Description
-
I have checked that this issue has not already been reported.
-
I have confirmed this bug exists on the latest version of pandas.
-
(optional) I have confirmed this bug exists on the master branch of pandas.

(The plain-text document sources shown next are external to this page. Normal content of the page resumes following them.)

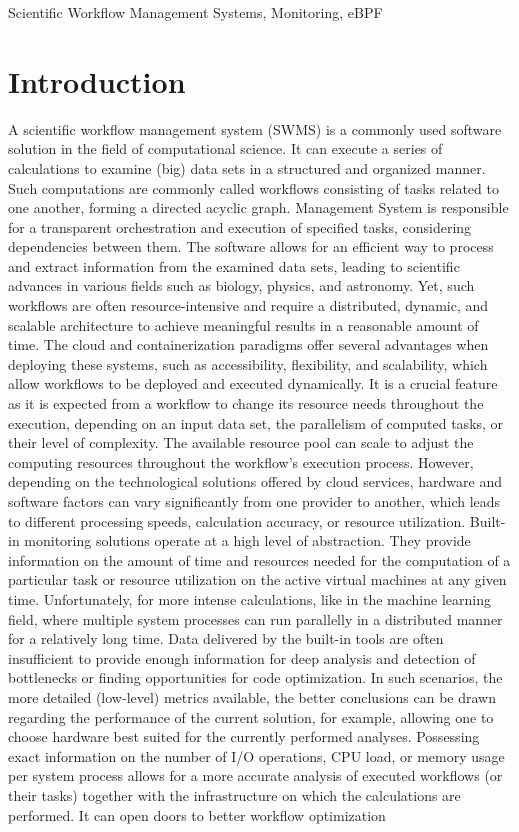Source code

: \documentclass[lettersize,journal]{IEEEtran}
\begin{document}
	\begin{IEEEkeywords}
		Scientific Workflow Management Systems, Monitoring, eBPF
	\end{IEEEkeywords}
	
	\section{Introduction}
	A scientific workflow management system (SWMS) is a commonly used software solution in the field of computational science. It can execute a series of calculations to examine (big) data sets in a structured and organized manner. Such computations are commonly called workflows consisting of tasks related to one another, forming a directed acyclic graph. Management System is responsible for a transparent orchestration and execution of specified tasks, considering dependencies between them. The software allows for an efficient way to process and extract information from the examined data sets, leading to scientific advances in various fields such as biology, physics, and astronomy\cite{challengesSW}. Yet, such workflows are often resource-intensive and require a distributed, dynamic, and scalable architecture to achieve meaningful results in a reasonable amount of time. The cloud and containerization paradigms offer several advantages when deploying these systems, such as accessibility, flexibility, and scalability, which allow workflows to be deployed and executed dynamically. It is a crucial feature as it is expected from a workflow to change its resource needs throughout the execution, depending on an input data set, the parallelism of computed tasks, or their level of complexity. The available resource pool can scale to adjust the computing resources throughout the workflow's execution process. However, depending on the technological solutions offered by cloud services, hardware and software factors can vary significantly from one provider to another, which leads to different processing speeds, calculation accuracy, or resource utilization\cite{compareCloud}. Built-in monitoring solutions operate at a high level of abstraction. They provide information on the amount of time and resources needed for the computation of a particular task or resource utilization on the active virtual machines at any given time. Unfortunately, for more intense calculations, like in the machine learning field, where multiple system processes can run parallelly in a distributed manner for a relatively long time. Data delivered by the built-in tools are often insufficient to provide enough information for deep analysis and detection of bottlenecks or finding opportunities for code optimization. In such scenarios, the more detailed (low-level) metrics available, the better conclusions can be drawn regarding the performance of the current solution, for example, allowing one to choose hardware best suited for the currently performed analyses. Possessing exact information on the number of I/O operations, CPU load, or memory usage per system process allows for a more accurate analysis of executed workflows (or their tasks) together with the infrastructure on which the calculations are performed. It can open doors to better workflow optimization 
\end{document}
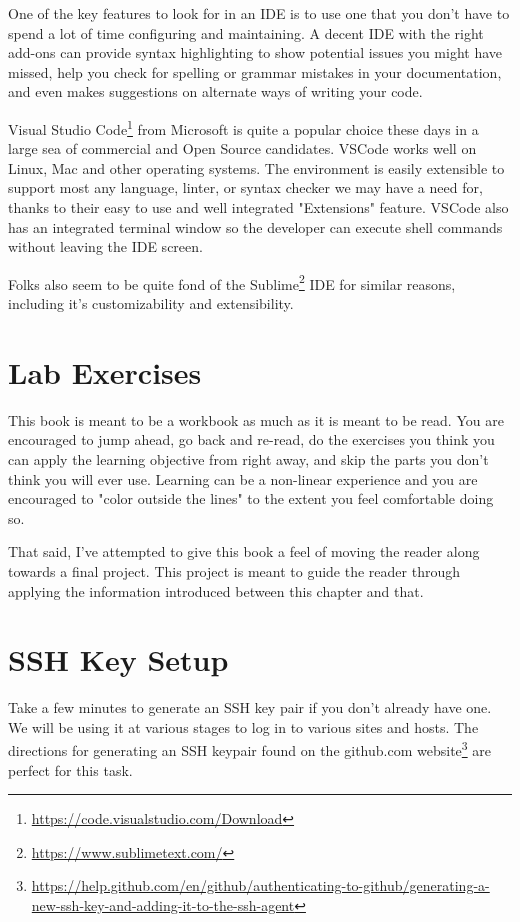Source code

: \justify
One of the key features to look for in an IDE is to use one that you
don't have to spend a lot of time configuring and maintaining. A decent
IDE with the right add-ons can provide syntax highlighting to show
potential issues you might have missed, help you check for spelling or
grammar mistakes in your documentation, and even makes suggestions on
alternate ways of writing your code.

\justify
Visual Studio Code\footnote{\url{https://code.visualstudio.com/Download}}
from Microsoft is quite a popular choice these days in a large sea of
commercial and Open Source candidates. VSCode works well on Linux, Mac
and other operating systems. The environment is easily extensible to
support most any language, linter, or syntax checker we may have a need
for, thanks to their easy to use and well integrated "Extensions"
feature. VSCode also has an integrated terminal window so the developer
can execute shell commands without leaving the IDE screen.

\justify
Folks also seem to be quite fond of the Sublime\footnote{\url{https://www.sublimetext.com/}}
IDE for similar reasons, including it's customizability and extensibility.

\section{Lab Exercises}
\justify
This book is meant to be a workbook as much as it is meant to be read. You are encouraged to jump ahead,
go back and re-read, do the exercises you think you can apply the learning objective from right away, 
and skip the parts you don't think you will ever use. Learning can be a non-linear experience and you 
are encouraged to "color outside the lines" to the extent you feel comfortable doing so.

\justify
That said, I've attempted to give this book a feel of moving the reader along towards a final project. 
This project is meant to guide the reader through applying the information introduced between this chapter 
and that.

\section{SSH Key Setup}
\justify
Take a few minutes to generate an SSH key pair if you don't already have
one. We will be using it at various stages to log in to various sites
and hosts. The directions for generating an SSH keypair found on the
github.com website\footnote{\url{https://help.github.com/en/github/authenticating-to-github/generating-a-new-ssh-key-and-adding-it-to-the-ssh-agent}}
are perfect for this task.

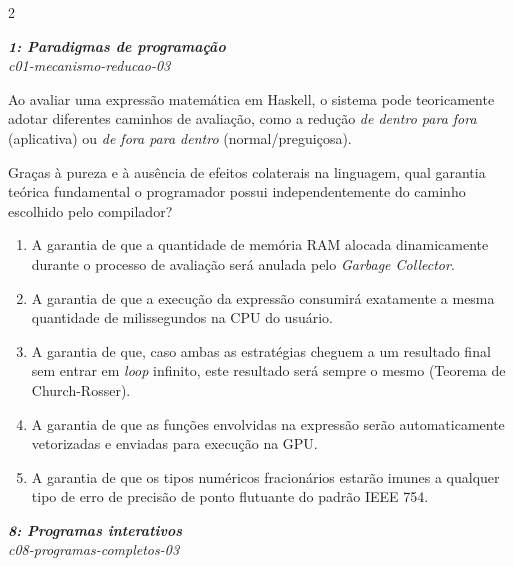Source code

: \documentclass[a4paper,10pt,brazil]{article}
\begin{document}
\begin{multicols}{2}
\begin{enumerate}
\end{enumerate}

\begin{flushright}
  \footnotesize
  \textit{\textbf{1: Paradigmas de programação}}\\
  \textit{c01-mecanismo-reducao-03}\\

\end{flushright}
Ao avaliar uma expressão matemática em Haskell, o sistema pode teoricamente adotar diferentes caminhos de avaliação, como a redução \emph{de dentro para fora} (aplicativa) ou \emph{de fora para dentro} (normal/preguiçosa). 

Graças à pureza e à ausência de efeitos colaterais na linguagem, qual garantia teórica fundamental o programador possui independentemente do caminho escolhido pelo compilador?

\begin{enumerate}
  \item A garantia de que a quantidade de memória RAM alocada dinamicamente durante o processo de avaliação será anulada pelo \emph{Garbage Collector}.

  \item A garantia de que a execução da expressão consumirá exatamente a mesma quantidade de milissegundos na CPU do usuário.

  \item A garantia de que, caso ambas as estratégias cheguem a um resultado final sem entrar em \emph{loop} infinito, este resultado será sempre o mesmo (Teorema de Church-Rosser).

  \item A garantia de que as funções envolvidas na expressão serão automaticamente vetorizadas e enviadas para execução na GPU.

  \item A garantia de que os tipos numéricos fracionários estarão imunes a qualquer tipo de erro de precisão de ponto flutuante do padrão IEEE 754.


\end{enumerate}

\begin{flushright}
  \footnotesize
  \textit{\textbf{8: Programas interativos}}\\
  \textit{c08-programas-completos-03}\\


\end{flushright}
\end{multicols}
\end{document}
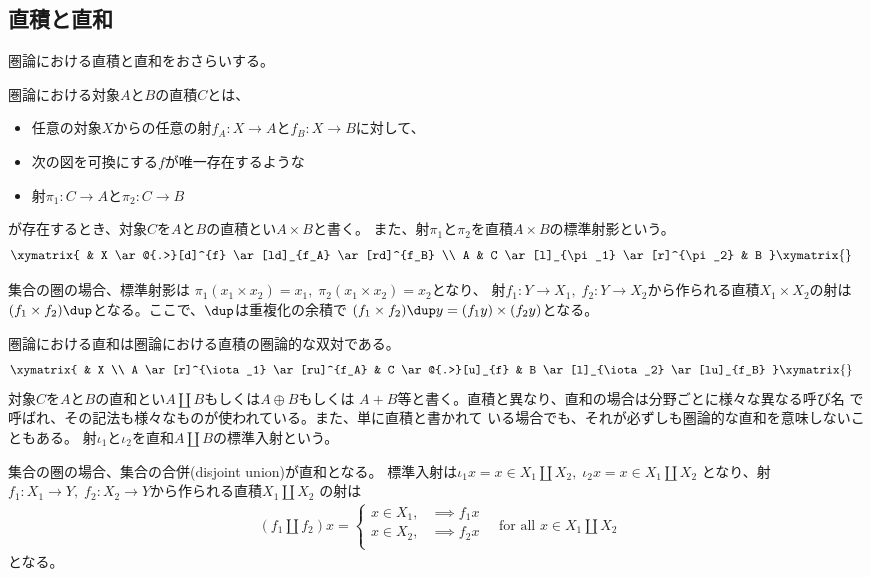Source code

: \subsection{直積と直和}\label{s2:直積と直和} %
	圏論における直積と直和をおさらいする。

	圏論における対象$A$と$B$の直積$C$とは、
	\begin{itemize}\setlength{\itemsep}{-1mm} %
		\item 任意の対象$X$からの任意の射$f_A:X\to A$と$f_B:X\to B$に対して、
		\item 次の図を可換にする$f$が唯一存在するような
		\item 射$\pi_1:C\to A$と$\pi_2:C\to B$
	\end{itemize} %
	が存在するとき、対象$C$を$A$と$B$の直積とい$A\times B$と書く。
	また、射$\pi_1$と$\pi_2$を直積$A\times B$の標準射影という。
	\begin{equation*}\begin{split} %
		\xymatrix{
			& X \ar@{.>}[d]^{f} \ar[ld]_{f_A} \ar[rd]^{f_B} \\
			A & C \ar[l]_{\pi_1} \ar[r]^{\pi_2} & B
		} & \xymatrix{
		}
	\end{split}\end{equation*} %

	集合の圏の場合、標準射影は
	$\pi_1(x_1\times x_2)=x_1,\;\pi_2(x_1\times x_2)=x_2$となり、
	射$f_1:Y\to X_1,\;f_2:Y\to X_2$から作られる直積$X_1\times X_2$の射は
	$(f_1\times f_2)\dup$となる。ここで、$\dup$は重複化の余積で
	$(f_1\times f_2)\dup y=(f_1y)\times(f_2y)$となる。

	圏論における直和は圏論における直積の圏論的な双対である。
	\begin{equation*}\begin{split} %
		\xymatrix{
			& X \\
			A \ar[r]^{\iota_1} \ar[ru]^{f_A} & C \ar@{.>}[u]_{f} 
			& B \ar[l]_{\iota_2} \ar[lu]_{f_B}
		} & \xymatrix{
		}
	\end{split}\end{equation*} %
	対象$C$を$A$と$B$の直和とい$A\amalg B$もしくは$A\oplus B$もしくは
	$A+B$等と書く。直積と異なり、直和の場合は分野ごとに様々な異なる呼び名
	で呼ばれ、その記法も様々なものが使われている。また、単に直積と書かれて
	いる場合でも、それが必ずしも圏論的な直和を意味しないこともある。
	射$\iota_1$と$\iota_2$を直和$A\amalg B$の標準入射という。

	集合の圏の場合、集合の合併(disjoint union)が直和となる。
	標準入射は$\iota_1x=x\in X_1\amalg X_2,\;\iota_2x=x\in X_1\amalg X_2$
	となり、射$f_1:X_1\to Y,\;f_2:X_2\to Y$から作られる直積$X_1\amalg X_2$
	の射は
	\begin{equation*}\begin{split} %
		(f_1\amalg f_2)x = \begin{cases}
			x\in X_1, &\implies f_1x \\
			x\in X_2, &\implies f_2x \\
		\end{cases}\quad\text{for all }x\in X_1\amalg X_2
	\end{split}\end{equation*} %
	となる。
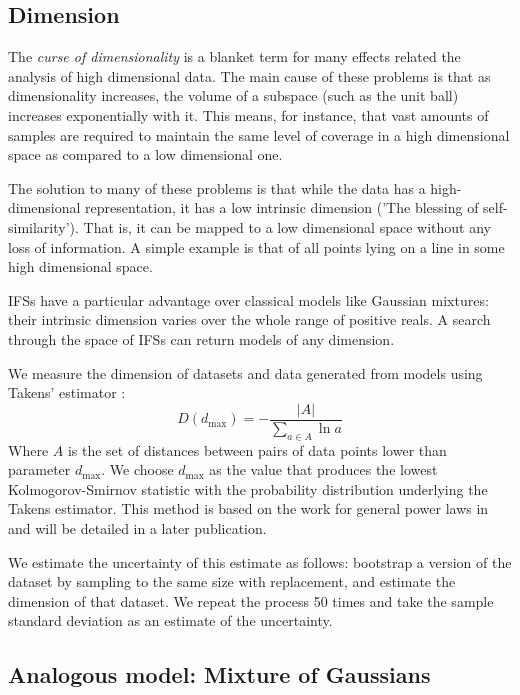 \documentclass[10pt,a4paper,oneside]{article}
\theoremstyle{definition}
\begin{document}
\subsection*{Dimension}

The \textit{curse of dimensionality} is a blanket term for many effects related the analysis of high dimensional data. The main cause of these problems is that as dimensionality increases, the volume of a subspace (such as the unit ball) increases exponentially with it. This means, for instance, that vast amounts of samples are required to maintain the same level of coverage in a high dimensional space as compared to a low dimensional one. 

The solution to many of these problems is that while the data has a high-dimensional representation, it has a low intrinsic dimension ('The blessing of self-similarity'). That is, it can be mapped to a low dimensional space without any loss of information. A simple example is that of all points lying on a line in some high dimensional space. 

IFSs have a particular advantage over classical models like Gaussian mixtures: their intrinsic dimension varies over the whole range of positive reals. A search through the space of IFSs can return models of any dimension.

We measure the dimension of datasets and data generated from models using Takens' estimator \cite{takens1985numerical}:
\[
D(d_{\mbox{max}}) = -\frac{|A|}{\sum_{a \in A} \ln a} 
\]
Where $A$ is the set of distances between pairs of data points lower than parameter $d_{\mbox{max}}$. We choose $d_{\mbox{max}}$ as the value that produces the lowest Kolmogorov-Smirnov statistic with the probability distribution underlying the Takens estimator. This method is based on the work for general power laws in \cite{clauset2009power} and will be detailed in a later publication. 

We estimate the uncertainty of this estimate as follows: bootstrap a version of the dataset by sampling to the same size with replacement, and estimate the dimension of that dataset. We repeat the process 50 times and take the sample standard deviation as an estimate of the uncertainty.

\subsection*{Analogous model: Mixture of Gaussians}
\end{document}
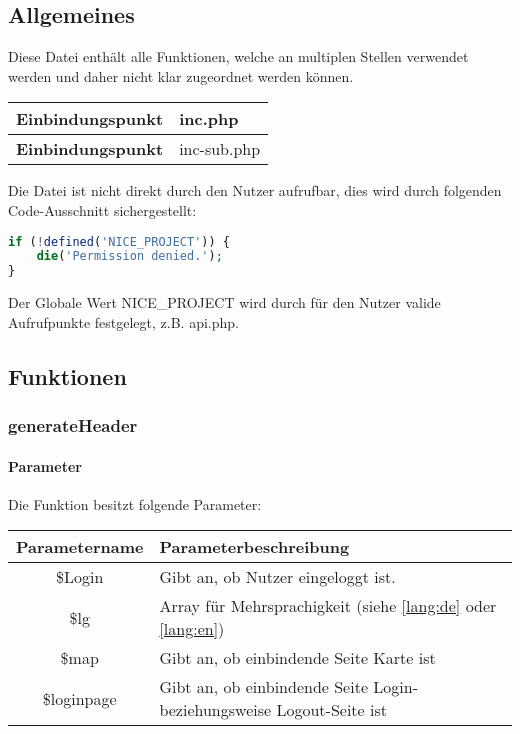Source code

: \subsection{Allgemeines} Diese Datei enthält alle Funktionen, welche an multiplen Stellen verwendet werden und daher nicht klar zugeordnet werden können.
\begin{table}[H]
	\begin{tabular}{|c|p{11cm}|}
		\hline
		\textbf{Einbindungspunkt} & inc.php \\ \hline
		\textbf{Einbindungspunkt} & inc-sub.php \\ \hline
	\end{tabular}
\end{table}
Die Datei ist nicht direkt durch den Nutzer aufrufbar, dies wird durch folgenden Code-Ausschnitt sichergestellt:
\begin{lstlisting}[language=php]
if (!defined('NICE_PROJECT')) {
	die('Permission denied.');
}
\end{lstlisting}
Der Globale Wert {\glqq NICE\_PROJECT\grqq} wird durch für den Nutzer valide Aufrufpunkte festgelegt, z.B. {\glqq api.php\grqq}.
\newpage
\subsection{Funktionen}
\subsubsection{generateHeader}
\paragraph{Parameter} Die Funktion besitzt folgende Parameter:
\begin{table}[H]
	\begin{tabular}{|c|p{11cm}|}
		\hline
		\textbf{Parametername} & \textbf{Parameterbeschreibung} \\ \hline
		\$Login     & Gibt an, ob Nutzer eingeloggt ist. \\ \hline
		\$lg        & Array für Mehrsprachigkeit (siehe \autoref{lang:de} oder \autoref{lang:en}) \\ \hline
		\$map       & Gibt an, ob einbindende Seite Karte ist \\ \hline
		\$loginpage & Gibt an, ob einbindende Seite Login- beziehungsweise Logout-Seite ist \\ \hline
	\end{tabular}
\end{table}
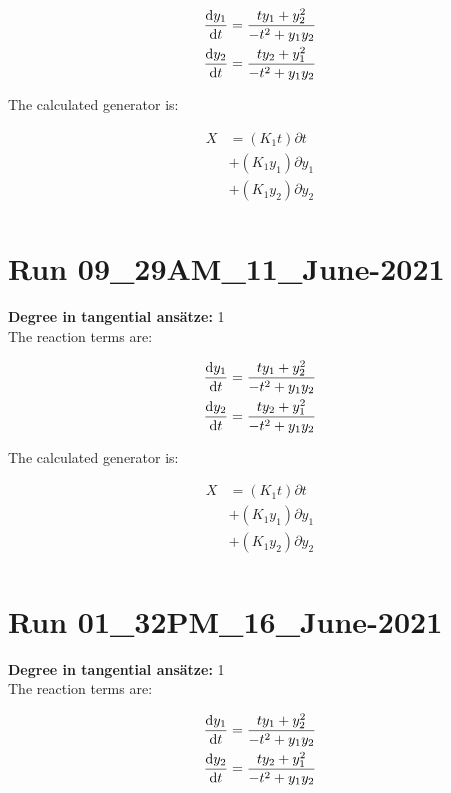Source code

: \begin{align*}
\dv{y_{1}}{t}&=\frac{t y_{1} + y_{2}^{2}}{- t^{2} + y_{1} y_{2}}\\
\dv{y_{2}}{t}&=\frac{t y_{2} + y_{1}^{2}}{- t^{2} + y_{1} y_{2}}\\
\end{align*}

The calculated generator is:

\begin{align*}
X&=\left(K_{1} t\right)\partial t\\&+\left(K_{1} y_{1}\right)\partial y_{1}\\&+\left(K_{1} y_{2}\right)\partial y_{2}\\\end{align*}
\section*{Run 09\_29AM\_11\_June-2021}
\textbf{Degree in tangential ansätze:}	1\\
The reaction terms are:

\begin{align*}
\dv{y_{1}}{t}&=\frac{t y_{1} + y_{2}^{2}}{- t^{2} + y_{1} y_{2}}\\
\dv{y_{2}}{t}&=\frac{t y_{2} + y_{1}^{2}}{- t^{2} + y_{1} y_{2}}\\
\end{align*}

The calculated generator is:

\begin{align*}
X&=\left(K_{1} t\right)\partial t\\&+\left(K_{1} y_{1}\right)\partial y_{1}\\&+\left(K_{1} y_{2}\right)\partial y_{2}\\\end{align*}
\section*{Run 01\_32PM\_16\_June-2021}
\textbf{Degree in tangential ansätze:}	1\\
The reaction terms are:

\begin{align*}
\dv{y_{1}}{t}&=\frac{t y_{1} + y_{2}^{2}}{- t^{2} + y_{1} y_{2}}\\
\dv{y_{2}}{t}&=\frac{t y_{2} + y_{1}^{2}}{- t^{2} + y_{1} y_{2}}\\
\end{align*}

Code Sample, a copy-pastable example
caleb ~ $ cat sample_read_wrong.tsv
CAS Chemical A B C D E
7440-63-3 Xenon -0.0000023692 0.000000098454 -0.000000000048314 0.00000000000001953 -3.42E-018
7439-90-9 Krypton -0.000000792 0.000000102624 -0.000000000055428 0.00000000000002187 -3.69E-018
7440-37-1 Argon 0.0000016196 0.000000081279 -0.000000000041263 0.00000000000001668 -2.76E-018
7440-01-9 Neon 0.0000023014 0.000000122527 -0.000000000097141 0.00000000000005386 -1.103E-017
In [2]: pd.read_csv('sample_read_wrong.tsv',delimiter='\t')
Out[2]:
CAS Chemical A ... C D E
0 7440-63-3 Xenon -2.369200e-06 ... -4.831400e-11 1.950000e-14 -3.420000e-18
1 7439-90-9 Krypton -7.920000e-07 ... -5.542800e-11 2.180000e-14 -3.690000e-18
2 7440-37-1 Argon 1.619600e-06 ... -4.126300e-11 1.660000e-14 -2.760000e-18
3 7440-01-9 Neon 2.301400e-06 ... -9.714100e-11 5.380000e-14 -1.103000e-17
[4 rows x 7 columns]
Problem description
Pandas is no longer reading a CVS file with numbers that look like "0.00000000000001953" correctly. In this case, Pandas reads that as 1.950000e-14 - a clear loss of precision. This appears to be a bug in the new "high precision" floating point parsing engine that was made the default in Pandas 1.2.0.
Expected Output
0 7440-63-3 Xenon -2.369200e-06 ... -4.831400e-11 1.953000e-14 -3.420000e-18
1 7439-90-9 Krypton -7.920000e-07 ... -5.542800e-11 2.187000e-14 -3.690000e-18
2 7440-37-1 Argon 1.619600e-06 ... -4.126300e-11 1.668000e-14 -2.760000e-18
3 7440-01-9 Neon 2.301400e-06 ... -9.714100e-11 5.386000e-14 -1.103000e-17
[4 rows x 7 columns]
Output of pd.show_versions()
INSTALLED VERSIONS
commit : 9d598a5
python : 3.8.7.final.0
python-bits : 64
OS : Linux
OS-release : 5.7.0-2-amd64
Version : #1 SMP Debian 5.7.10-1 (2020-07-26)
machine : x86_64
processor :
byteorder : little
LC_ALL : None
LANG : en_CA.UTF-8
LOCALE : en_CA.UTF-8
pandas : 1.2.1
numpy : 1.19.2
pytz : 2020.5
dateutil : 2.8.1
pip : 20.1.1
setuptools : 51.3.3
Cython : 0.29.21
pytest : 6.1.2
hypothesis : None
sphinx : 3.2.1
blosc : None
feather : None
xlsxwriter : None
lxml.etree : 4.6.1
html5lib : 1.1
pymysql : None
psycopg2 : 2.8.5 (dt dec pq3 ext lo64)
jinja2 : 2.11.2
IPython : 7.17.0
pandas_datareader: None
bs4 : 4.9.3
bottleneck : None
fsspec : None
fastparquet : None
gcsfs : None
matplotlib : 3.3.1
numexpr : 2.7.1
odfpy : None
openpyxl : 3.0.3
pandas_gbq : None
pyarrow : None
pyxlsb : None
s3fs : None
scipy : 1.4.1
sqlalchemy : 1.3.22
tables : 3.6.1
tabulate : None
xarray : None
xlrd : 1.2.0
xlwt : 1.3.0
numba : 0.52.0
I was able to work around this with the {'float_precision': 'legacy'} option, but it is not great behavior and old versions of the library I wrote that experienced this issue will silently break.